Believing Henderson was reaching for a weapon, Officer Garduno fired his TASER device. A single prong hit Henderson’s face and the other went over his head. Officer Garduno fired a second cartridge. Both prongs hit Henderson’s back. He fell backward and hit his head.
Other officers then arrived. Officer Garduno perceived Henderson was still struggling while on the ground and the officers were trying to handcuff him. Officer Garduno energized the TASER device again.
Henderson had a small amount of marijuana in his pocket but no weapon. He was initially charged with possession of marijuana in a drug-free zone, but the charges were later dismissed. Henderson and his grandmother sued Harris County and Officer Garduno. The district court dismissed the Monell claim against the county and granted summary judgment to Officer Garduno based on qualified immunity. Henderson appealed.

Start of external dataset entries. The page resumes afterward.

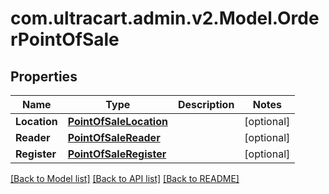 # com.ultracart.admin.v2.Model.OrderPointOfSale
## Properties

Name | Type | Description | Notes
------------ | ------------- | ------------- | -------------
**Location** | [**PointOfSaleLocation**](PointOfSaleLocation.md) |  | [optional] 
**Reader** | [**PointOfSaleReader**](PointOfSaleReader.md) |  | [optional] 
**Register** | [**PointOfSaleRegister**](PointOfSaleRegister.md) |  | [optional] 


[[Back to Model list]](../README.md#documentation-for-models) [[Back to API list]](../README.md#documentation-for-api-endpoints) [[Back to README]](../README.md)

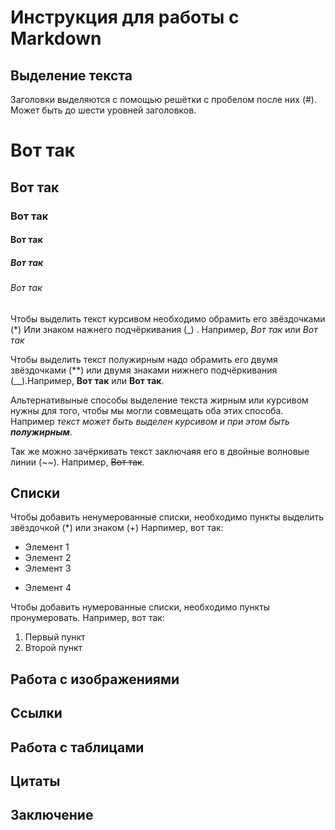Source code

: # Инструкция для работы с Markdown

## Выделение текста

Заголовки выделяются с помощью решётки с пробелом после них (#). Может быть до шести уровней заголовков.

# Вот так
## Вот так
### Вот так
#### Вот так
##### Вот так
###### Вот так

Чтобы выделить текст курсивом необходимо обрамить его звёздочками (*) Или знаком нажнего подчёркивания (_) . Например, *Вот так* или _Вот так_

Чтобы выделить текст полужирным надо обрамить его двумя звёздочками (**) или двумя знаками нижнего подчёркивания (__).Например, **Вот так** или __Вот так__.

Альтернативыные способы выделение текста жирным или курсивом нужны для того, чтобы мы могли совмещать оба этих способа. Например _текст может быть выделен курсивом и при этом быть **полужирным**_.

Так же можно зачёркивать текст заключаяя его в двойные волновые линии (~~). Например, ~~Вот так~~.

## Списки

Чтобы добавить ненумерованные списки, необходимо пункты выделить  звёздочкой (*) или знаком (+)
Нарпимер, вот так:
* Элемент 1
* Элемент 2
* Элемент 3
+ Элемент 4

Чтобы добавить нумерованные списки, необходимо  пункты пронумеровать.
Например, вот так:
1. Первый пункт
2. Второй пункт

## Работа с изображениями



## Ссылки

## Работа с таблицами

## Цитаты

## Заключение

From time to time, I hear from readers asking, “What the heck is a Monell claim?” Raising a Monell claim is one way plaintiffs try to get at the purse of the government agency in the role as the officer’s employer, supervisor and policymaker for the agency. The Monell liability theory was created in Monell v. Department of Social Services of the City of New York (436 U.S. 658 (1978)). Most of the time, the claim alleges the agency failed to properly train or supervise the officer and that failure led to the alleged injury. Often the court puts it this way: The plaintiff must show that an official agency policy was the “moving force behind the violation of a constitutional right.”
In this case, Henderson claimed the county failed to provide any use of force policies or train its officers on proper TASER device use. The appellate court rejected Henderson’s claims. The court explained that to establish Monell liability on a failure-to-train theory, a plaintiff must prove: “(1) the city failed to train or supervise the officers involved; (2) there is a causal connection between the alleged failure to supervise or train and the alleged violation of the plaintiff’s rights; and (3) the failure to train or supervise constituted deliberate indifference to the plaintiff’s constitutional rights.”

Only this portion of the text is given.